The Conservation Law Foundation (“CLF”) has intervened as a defendant/appellee and has submitted a brief raising six points, four of which are covered by the Federal Appellees in their brief. In the other two points, CLF: (1) answers the arguments of the Citizens and the Chamber of Commerce, asserting that EPA’s decision was wholly within its authority, and (2) asserts that in any event the appropriate remedy for any defects in EPA’s decision would be a remand.
Upon reviewing each of these new points, we hold (1) that EPA’s decision was wholly within its authority, and (2) that EPA did not arbitrarily reject Pyramid’s efforts at mitigation but rather had ample basis to reject these efforts on the ground that they were not likely to succeed. In light of our holding with regard to the district court’s decision, discussed in the body of our opinion, we need not reach the issue of whether remand would be the appropriate remedy for defects in EPA’s actions.
The other arguments of the two intervenors and the amicus will be dealt with in our discussion of the arguments of Pyramid and the Federal Appellees.
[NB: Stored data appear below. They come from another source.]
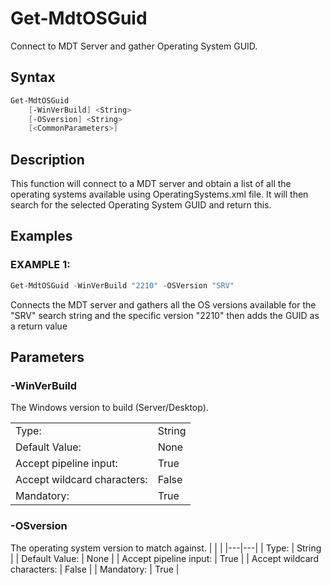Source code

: # Get-MdtOSGuid

Connect to MDT Server and gather Operating System GUID.

## Syntax

```PowerShell
Get-MdtOSGuid
    [-WinVerBuild] <String>
    [-OSversion] <String>
    [<CommonParameters>]
```

## Description

This function will connect to a MDT server and obtain a list of all the operating systems available using OperatingSystems.xml file. It will then search for the selected Operating System GUID and return this.

## Examples

### EXAMPLE 1:

```PowerShell
Get-MdtOSGuid -WinVerBuild "2210" -OSVersion "SRV"
```

Connects the MDT server and gathers all the OS versions available for the "SRV" search string and the specific version "2210" then adds the GUID as a return value

## Parameters

### -WinVerBuild

The Windows version to build (Server/Desktop).

|  | |
|---|---|
| Type:    | String |
| Default Value: | None |
| Accept pipeline input: | True |
| Accept wildcard characters: | False |
| Mandatory: | True |

### -OSversion

The operating system version to match against.
|  | |
|---|---|
| Type:    | String |
| Default Value: | None |
| Accept pipeline input: | True |
| Accept wildcard characters: | False |
| Mandatory: | True |
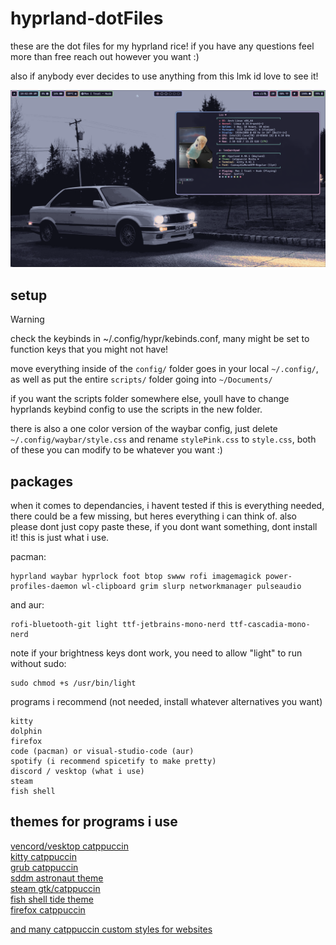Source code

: # hyprland-dotFiles
these are the dot files for my hyprland rice! if you have any questions feel more than free reach out however you want :)<br />

also if anybody ever decides to use anything from this lmk id love to see it!

![rando image](images/rice1.png)

## setup

> [!WARNING]
> check the keybinds in ~/.config/hypr/kebinds.conf, many might be set to function keys that you might not have!

move everything inside of the `config/` folder goes in your local `~/.config/`, as well as put the entire `scripts/` folder going into `~/Documents/` <br />

if you want the scripts folder somewhere else, youll have to change hyprlands keybind config to use the scripts in the new folder. <br />

there is also a one color version of the waybar config, just delete `~/.config/waybar/style.css` and rename `stylePink.css` to `style.css`, both of these you can modify to be whatever you want :)

## packages

when it comes to dependancies, i havent tested if this is everything needed, there could be a few missing, but heres everything i can think of. also please dont just copy paste these, if you dont want something, dont install it! this is just what i use. <br />

pacman:
```
hyprland waybar hyprlock foot btop swww rofi imagemagick power-profiles-daemon wl-clipboard grim slurp networkmanager pulseaudio
```
and aur:
```
rofi-bluetooth-git light ttf-jetbrains-mono-nerd ttf-cascadia-mono-nerd
```
note if your brightness keys dont work, you need to allow "light" to run without sudo:
```
sudo chmod +s /usr/bin/light
```
programs i recommend (not needed, install whatever alternatives you want)
```
kitty
dolphin
firefox
code (pacman) or visual-studio-code (aur)
spotify (i recommend spicetify to make pretty)
discord / vesktop (what i use)
steam
fish shell
```

## themes for programs i use
[vencord/vesktop catppuccin](https://www.google.com/search?client=firefox-b-1-d&q=catppuccin+discord)<br />
[kitty catppuccin](https://github.com/catppuccin/kitty)<br />
[grub catppuccin](https://github.com/catppuccin/grub)<br />
[sddm astronaut theme](https://github.com/Keyitdev/sddm-astronaut-theme)<br />
[steam gtk/catppuccin](https://github.com/tkashkin/Adwaita-for-Steam)<br />
[fish shell tide theme](https://github.com/IlanCosman/tide)<br />
[firefox catppuccin](https://addons.mozilla.org/en-US/firefox/addon/catppuccin/)<br />

[and many catppuccin custom styles for websites](https://github.com/catppuccin/userstyles)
“(a) Except as provided under section 404(b)(2) [pertaining to navigation] no discharge of dredged or fill material shall be permitted if there is a practicable alternative to the proposed discharge which would have less adverse impact on the aquatic ecosystem, so long as the alternative does not have other significant adverse environmental consequences.
. . .
(2) An alternative is practicable if it is available and capable of being done after taking into consideration cost, existing technology, and logistics in light of overall project purposes. If it is otherwise a practicable alternative, an area not presently owned by the applicant which could reasonably be obtained, utilized, expanded or managed in order to fulfill the basic purpose of the proposed activity may be considered.
(3) Where the activity associated with a discharge which is proposed for a special aquatic site [defined in Subpart E to include wetlands] does not require access or proximity to or siting within the special aquatic site in question to fulfill its basic purpose (i.e., is not “water dependent”), practicable alternatives that do not involve special aquatic sites are presumed to be available, unless clearly demonstrated otherwise. In addition, where a discharge is proposed for a special aquatic site, all practicable alternatives to the proposed discharge which do not involve a discharge into a special aquatic site are presumed to have less adverse impact on the aquatic ecosystem, unless clearly demonstrated otherwise.”
“to prohibit the specification (including the withdrawal of specification) of any defined area as a disposal site, and he is authorized to deny or restrict the use of any defined area for specification (including the withdrawal of specification) as a disposal site, whenever he determines, after notice and opportunity for public hearings, that the discharge of such materials into such area will have an unacceptable adverse effect on municipal water supplies, shellfish beds and fishery areas (including spawning and breeding areas), wildlife, or recreational areas. Before making such determination, the Administrator shall consult with the Secretary. The Administrator shall set forth in writing and make public his findings and his reasons for making any determination under this subsection.”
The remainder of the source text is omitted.